Network Security Internet Technology Development Database Servers Mobile Phone Android Software Apple Software Computer Software News IT Information

In addition to Weibo, there is also WeChat

Please pay attention

WeChat public account

Shulou

What is the data structure in Redis

2025-02-24 Update From: SLTechnology News&Howtos shulou NAV: SLTechnology News&Howtos > Database >

Share

Shulou(Shulou.com)05/31 Report--

This article mainly introduces what the data structure in Redis is, which can be used for reference by interested friends. I hope you can learn a lot after reading this article. Let's take a look at it.

In actual development, Redis will be used frequently, so how should we correctly choose the data type in the process of using it? Which data types are applicable in which scenarios. And interviewers often ask questions about Redis data structures during interviews:

Why is Redis fast?

Why is the query operation slower?

Redis Hash rehash process

Why use hash table as the index of Redis

When we analyze and understand the Redis data structure, we can choose the right data type when we use Redis and improve the performance of the system. [related recommendation: Redis video tutorial]

Redis underlying data structure

Redis is an in-memory key-value key-value database, and the key-value pair data is stored in memory, so Redis's memory-based data operation is efficient and fast.

Where Key is the String type, and the value types supported by Redis include String, List, Hash, Set, Sorted Set, BitMap, and so on. The reason why Redis can be widely applied to many business scenarios is based on its diversified types of value.

The data type of Redis's Value is based on the object system redisObject customized for Redis.

Typedef struct redisObject {/ / type unsigned type:4; / / Encoding unsigned encoding:4; / / pointer to the underlying implementation data structure void * ptr;... .. }

In addition to recording actual data, redisObject also needs additional memory space to record metadata information such as data length and space usage, which contains 8-byte metadata and an 8-byte pointer pointing to the location of the actual data of a specific data type:

Among them, the pointer points to the location of the data stored in the underlying data structure based on Redis, and the underlying data structure of Redis: SDS, two-way linked list, jump table, hash table, compressed list, integer set.

So how is the underlying data structure of Redis implemented?

Implementation of Redis underlying data structure

Let's first look at Redis's relatively simple SDS, two-way linked list, set of integers.

SDS, two-way linked lists, and integer sets

SDS, use the len field to record the number of bytes used, reduce the complexity of getting string length to O (1), and SDS is lazy to free space, you free the space, the system records the data and you can use it directly next time you want to use it. You don't have to apply for new space.

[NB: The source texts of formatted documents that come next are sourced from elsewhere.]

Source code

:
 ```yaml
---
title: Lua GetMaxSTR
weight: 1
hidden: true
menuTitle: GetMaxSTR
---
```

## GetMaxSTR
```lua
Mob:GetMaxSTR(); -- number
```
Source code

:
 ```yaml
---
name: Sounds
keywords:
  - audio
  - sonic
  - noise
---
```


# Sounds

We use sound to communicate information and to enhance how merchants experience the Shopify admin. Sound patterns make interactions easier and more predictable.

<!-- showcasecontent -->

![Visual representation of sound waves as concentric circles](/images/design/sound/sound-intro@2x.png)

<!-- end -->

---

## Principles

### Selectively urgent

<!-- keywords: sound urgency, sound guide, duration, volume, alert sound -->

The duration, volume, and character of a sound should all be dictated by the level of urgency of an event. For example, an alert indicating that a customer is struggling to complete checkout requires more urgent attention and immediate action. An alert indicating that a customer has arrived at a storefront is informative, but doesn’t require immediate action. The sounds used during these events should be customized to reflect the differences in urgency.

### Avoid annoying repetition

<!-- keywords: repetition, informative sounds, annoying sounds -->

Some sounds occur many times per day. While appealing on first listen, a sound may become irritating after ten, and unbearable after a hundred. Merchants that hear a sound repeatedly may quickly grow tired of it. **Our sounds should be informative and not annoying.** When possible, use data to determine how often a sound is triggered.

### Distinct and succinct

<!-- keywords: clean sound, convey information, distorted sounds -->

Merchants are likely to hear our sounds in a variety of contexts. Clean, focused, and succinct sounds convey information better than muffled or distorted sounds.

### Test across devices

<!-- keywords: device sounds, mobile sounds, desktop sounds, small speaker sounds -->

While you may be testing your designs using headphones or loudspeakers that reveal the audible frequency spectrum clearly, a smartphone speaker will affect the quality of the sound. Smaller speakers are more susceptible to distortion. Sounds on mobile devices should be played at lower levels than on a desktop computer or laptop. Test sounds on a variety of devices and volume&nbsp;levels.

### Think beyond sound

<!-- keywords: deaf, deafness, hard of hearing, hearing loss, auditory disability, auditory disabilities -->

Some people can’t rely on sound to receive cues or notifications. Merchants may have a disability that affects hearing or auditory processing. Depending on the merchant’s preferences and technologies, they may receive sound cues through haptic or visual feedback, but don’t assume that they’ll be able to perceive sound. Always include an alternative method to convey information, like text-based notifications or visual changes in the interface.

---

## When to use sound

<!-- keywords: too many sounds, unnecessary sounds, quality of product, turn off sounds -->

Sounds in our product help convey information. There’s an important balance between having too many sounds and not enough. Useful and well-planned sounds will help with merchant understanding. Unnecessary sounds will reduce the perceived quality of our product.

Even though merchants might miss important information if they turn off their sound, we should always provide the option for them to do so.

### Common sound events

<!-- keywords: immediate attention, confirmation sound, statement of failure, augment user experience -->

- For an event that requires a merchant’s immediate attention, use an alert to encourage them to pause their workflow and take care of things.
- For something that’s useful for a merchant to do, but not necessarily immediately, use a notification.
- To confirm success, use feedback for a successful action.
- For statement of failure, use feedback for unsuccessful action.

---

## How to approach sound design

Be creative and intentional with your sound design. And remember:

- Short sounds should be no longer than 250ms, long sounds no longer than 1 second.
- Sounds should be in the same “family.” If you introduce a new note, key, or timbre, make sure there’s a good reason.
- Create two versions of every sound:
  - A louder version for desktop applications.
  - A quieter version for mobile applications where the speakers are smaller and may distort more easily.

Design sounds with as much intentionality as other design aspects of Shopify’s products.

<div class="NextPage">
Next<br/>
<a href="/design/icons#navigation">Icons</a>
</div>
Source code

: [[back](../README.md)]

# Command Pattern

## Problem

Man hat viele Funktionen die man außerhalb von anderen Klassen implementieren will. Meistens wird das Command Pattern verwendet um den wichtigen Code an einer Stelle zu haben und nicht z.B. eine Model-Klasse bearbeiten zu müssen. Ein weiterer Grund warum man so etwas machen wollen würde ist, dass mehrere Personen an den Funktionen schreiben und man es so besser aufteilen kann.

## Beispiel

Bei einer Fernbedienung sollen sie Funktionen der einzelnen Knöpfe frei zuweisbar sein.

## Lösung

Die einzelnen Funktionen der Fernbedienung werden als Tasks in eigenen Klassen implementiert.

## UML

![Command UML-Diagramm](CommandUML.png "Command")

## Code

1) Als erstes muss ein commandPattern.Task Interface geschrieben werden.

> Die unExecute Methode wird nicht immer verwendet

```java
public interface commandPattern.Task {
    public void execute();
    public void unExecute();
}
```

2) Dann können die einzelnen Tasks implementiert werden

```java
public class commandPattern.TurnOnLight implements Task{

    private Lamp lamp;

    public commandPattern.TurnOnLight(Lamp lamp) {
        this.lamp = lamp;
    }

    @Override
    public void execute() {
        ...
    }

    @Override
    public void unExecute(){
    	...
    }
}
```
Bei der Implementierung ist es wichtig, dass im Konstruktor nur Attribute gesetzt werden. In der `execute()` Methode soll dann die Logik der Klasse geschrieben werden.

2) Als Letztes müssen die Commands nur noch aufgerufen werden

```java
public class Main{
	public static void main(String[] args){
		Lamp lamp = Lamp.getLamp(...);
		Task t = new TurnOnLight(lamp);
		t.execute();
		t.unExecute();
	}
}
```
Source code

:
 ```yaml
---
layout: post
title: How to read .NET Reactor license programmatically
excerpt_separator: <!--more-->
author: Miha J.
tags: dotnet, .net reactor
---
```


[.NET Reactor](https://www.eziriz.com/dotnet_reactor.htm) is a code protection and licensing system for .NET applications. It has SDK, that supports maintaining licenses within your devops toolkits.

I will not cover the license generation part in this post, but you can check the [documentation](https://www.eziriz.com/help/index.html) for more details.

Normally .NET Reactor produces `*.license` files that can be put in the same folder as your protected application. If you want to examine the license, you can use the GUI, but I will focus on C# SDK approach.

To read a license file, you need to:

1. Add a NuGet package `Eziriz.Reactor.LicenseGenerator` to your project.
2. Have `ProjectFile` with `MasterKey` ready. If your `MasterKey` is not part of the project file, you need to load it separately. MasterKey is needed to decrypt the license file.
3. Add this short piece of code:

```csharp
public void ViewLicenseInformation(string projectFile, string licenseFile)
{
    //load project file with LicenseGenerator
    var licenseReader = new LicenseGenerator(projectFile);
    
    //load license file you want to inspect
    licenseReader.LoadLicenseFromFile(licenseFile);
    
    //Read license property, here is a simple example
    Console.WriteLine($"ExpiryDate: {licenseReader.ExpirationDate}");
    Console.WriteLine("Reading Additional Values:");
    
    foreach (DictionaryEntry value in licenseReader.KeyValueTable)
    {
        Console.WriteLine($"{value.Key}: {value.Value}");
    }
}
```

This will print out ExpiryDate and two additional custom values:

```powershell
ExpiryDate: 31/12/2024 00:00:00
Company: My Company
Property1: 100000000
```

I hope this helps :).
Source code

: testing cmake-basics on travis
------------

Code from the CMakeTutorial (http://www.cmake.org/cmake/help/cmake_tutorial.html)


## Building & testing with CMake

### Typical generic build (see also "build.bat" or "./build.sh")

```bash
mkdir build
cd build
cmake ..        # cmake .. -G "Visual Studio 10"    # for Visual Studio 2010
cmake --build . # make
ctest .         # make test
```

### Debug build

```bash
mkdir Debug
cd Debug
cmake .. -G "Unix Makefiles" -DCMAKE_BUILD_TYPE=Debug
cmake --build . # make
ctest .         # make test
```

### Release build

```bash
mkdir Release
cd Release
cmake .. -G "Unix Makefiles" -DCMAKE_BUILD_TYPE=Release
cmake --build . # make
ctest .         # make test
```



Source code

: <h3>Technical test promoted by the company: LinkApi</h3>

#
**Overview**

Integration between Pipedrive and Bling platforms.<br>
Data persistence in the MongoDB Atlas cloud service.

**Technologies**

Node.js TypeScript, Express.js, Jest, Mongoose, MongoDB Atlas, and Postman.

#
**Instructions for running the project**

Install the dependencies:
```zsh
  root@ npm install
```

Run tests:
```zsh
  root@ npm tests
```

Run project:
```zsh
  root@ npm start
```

A collection of integers, which allocates a continuous address space in memory, and data elements are stored next to each other without additional pointers. It is characterized by compact memory, high efficiency of O (1) query complexity and O (N) complexity of other operations.

Two-way linked lists, which can be discontiguous, non-sequential space in memory, concatenate the order between elements through additional pointer overhead.

Its characteristic is that the complexity of inserting / updating data is O (1), the efficiency is high and the query complexity is O (N).

Hash hash table

A hash table is actually similar to an array. Each element of the array is called a hash bucket. Key-value pairs of data are stored in each hash bucket, and the elements in the hash bucket use dictEntry structure.

Therefore, the hash bucket element does not store the key-value pair itself, but a pointer to the specific value, so saving each key-value pair will incur additional space overhead of at least 24 bytes, especially for key-value pairs where Value is String, each key-value pair requires an additional 24 bytes of space. When the saved data is small and the extra cost is greater than the data, consider changing the data structure in order to save space.

Let's take a look at the full picture of the global hash table:

Although hash table operations are fast, when Redis data becomes larger, there is a potential risk: hash table conflicts and rehash overhead problems, which explains why hash table operations are slower?

Hash conflicts are inevitable when writing more data to the hash table. Redis solves hash conflicts by chain hashing. Multiple elements in the same hash bucket are stored in a linked list, and they are connected by pointers in turn, as shown in the figure:

When there are more and more hash conflicts, it will cause some hash conflict chains to be too long, which will lead to long time-consuming and inefficient search of elements on this chain.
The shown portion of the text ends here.